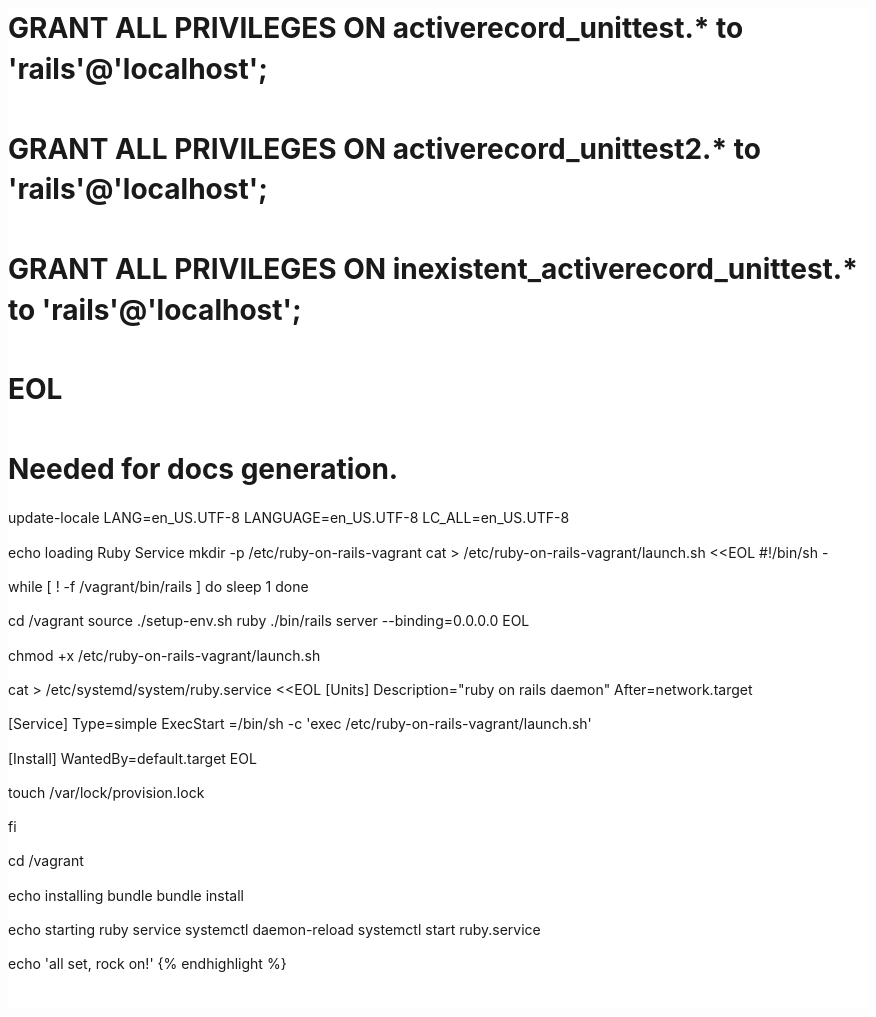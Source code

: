 # GRANT ALL PRIVILEGES ON activerecord_unittest.* to 'rails'@'localhost';
# GRANT ALL PRIVILEGES ON activerecord_unittest2.* to 'rails'@'localhost';
# GRANT ALL PRIVILEGES ON inexistent_activerecord_unittest.* to 'rails'@'localhost';
# EOL

  # Needed for docs generation.
  update-locale LANG=en_US.UTF-8 LANGUAGE=en_US.UTF-8 LC_ALL=en_US.UTF-8

  echo loading Ruby Service
  mkdir -p /etc/ruby-on-rails-vagrant
  cat > /etc/ruby-on-rails-vagrant/launch.sh <<EOL
#!/bin/sh -

while [ ! -f /vagrant/bin/rails ]
do
    sleep 1
done

cd /vagrant
source ./setup-env.sh
ruby ./bin/rails server --binding=0.0.0.0
EOL

  chmod +x /etc/ruby-on-rails-vagrant/launch.sh

  cat > /etc/systemd/system/ruby.service <<EOL
[Units]
Description="ruby on rails daemon"
After=network.target

[Service]
Type=simple
ExecStart =/bin/sh -c 'exec /etc/ruby-on-rails-vagrant/launch.sh'

[Install]
WantedBy=default.target
EOL

  touch /var/lock/provision.lock

fi

cd /vagrant

echo installing bundle
bundle install

echo starting ruby service
systemctl daemon-reload
systemctl start ruby.service


echo 'all set, rock on!'
{% endhighlight %}





​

▶ _Assignment_:
In your output, repeat the listing above exactly and include none of the pictures.

▶ _Problem solution_:
Source code

: # GRANT ALL PRIVILEGES ON activerecord_unittest.* to 'rails'@'localhost';
# GRANT ALL PRIVILEGES ON activerecord_unittest2.* to 'rails'@'localhost';
# GRANT ALL PRIVILEGES ON inexistent_activerecord_unittest.* to 'rails'@'localhost';
# EOL

  # Needed for docs generation.
  update-locale LANG=en_US.UTF-8 LANGUAGE=en_US.UTF-8 LC_ALL=en_US.UTF-8

  echo loading Ruby Service
  mkdir -p /etc/ruby-on-rails-vagrant
  cat > /etc/ruby-on-rails-vagrant/launch.sh <<EOL
#!/bin/sh -

while [ ! -f /vagrant/bin/rails ]
do
    sleep 1
done

cd /vagrant
source ./setup-env.sh
ruby ./bin/rails server --binding=0.0.0.0
EOL

  chmod +x /etc/ruby-on-rails-vagrant/launch.sh

  cat > /etc/systemd/system/ruby.service <<EOL
[Units]
Description="ruby on rails daemon"
After=network.target

[Service]
Type=simple
ExecStart =/bin/sh -c 'exec /etc/ruby-on-rails-vagrant/launch.sh'

[Install]
WantedBy=default.target
EOL

  touch /var/lock/provision.lock

fi

cd /vagrant

echo installing bundle
bundle install

echo starting ruby service
systemctl daemon-reload
systemctl start ruby.service


echo 'all set, rock on!'
{% endhighlight %}





​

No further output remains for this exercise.